### Try it
Copy each line of the entries beneath that contains the word "created".

### Stored data entries
+++

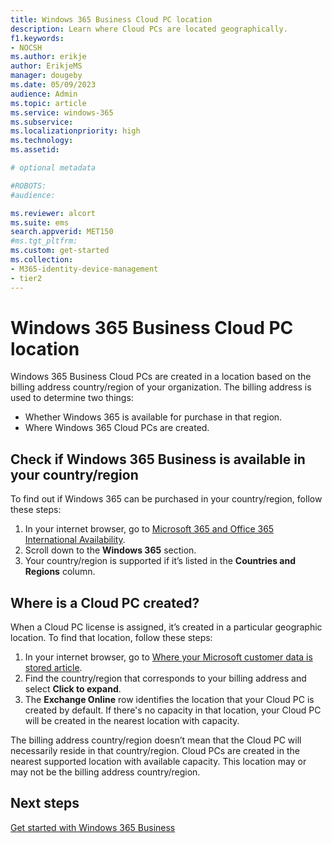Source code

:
 ```yaml
---
title: Windows 365 Business Cloud PC location
description: Learn where Cloud PCs are located geographically.
f1.keywords:
- NOCSH
ms.author: erikje
author: ErikjeMS
manager: dougeby
ms.date: 05/09/2023
audience: Admin
ms.topic: article
ms.service: windows-365
ms.subservice:
ms.localizationpriority: high
ms.technology:
ms.assetid: 

# optional metadata

#ROBOTS:
#audience:

ms.reviewer: alcort
ms.suite: ems
search.appverid: MET150
#ms.tgt_pltfrm:
ms.custom: get-started
ms.collection:
- M365-identity-device-management
- tier2
---
```


# Windows 365 Business Cloud PC location

Windows 365 Business Cloud PCs are created in a location based on the billing address country/region of your organization. The billing address is used to determine two things:

- Whether Windows 365 is available for purchase in that region.
- Where Windows 365 Cloud PCs are created.

## Check if Windows 365 Business is available in your country/region

To find out if Windows 365 can be purchased in your country/region, follow these steps:

1. In your internet browser, go to [Microsoft 365 and Office 365 International Availability]( https://www.microsoft.com/microsoft-365/business/international-availability).
2. Scroll down to the **Windows 365** section.
3. Your country/region is supported if it’s listed in the **Countries and Regions** column.

## Where is a Cloud PC created?

When a Cloud PC license is assigned, it’s created in a particular geographic location. To find that location, follow these steps:

1. In your internet browser, go to [Where your Microsoft customer data is stored article](/microsoft-365/enterprise/o365-data-locations).
2. Find the country/region that corresponds to your billing address and select **Click to expand**.
3. The **Exchange Online** row identifies the location that your Cloud PC is created by default. If there's no capacity in that location, your Cloud PC will be created in the nearest location with capacity.

The billing address country/region doesn’t mean that the Cloud PC will necessarily reside in that country/region. Cloud PCs are created in the nearest supported location with available capacity. This location may or may not be  the billing address country/region.

## Next steps

[Get started with Windows 365 Business](get-started-windows-365-business.md)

+++

### Task solution
Windows 365 Business Cloud PCs are created in a location based on the billing address country/region of your organization. The billing address is used to determine two things:
- Where Windows 365 Cloud PCs are created.
## Where is a Cloud PC created?
When a Cloud PC license is assigned, it’s created in a particular geographic location. To find that location, follow these steps:
3. The **Exchange Online** row identifies the location that your Cloud PC is created by default. If there's no capacity in that location, your Cloud PC will be created in the nearest location with capacity.
The billing address country/region doesn’t mean that the Cloud PC will necessarily reside in that country/region. Cloud PCs are created in the nearest supported location with available capacity. This location may or may not be  the billing address country/region.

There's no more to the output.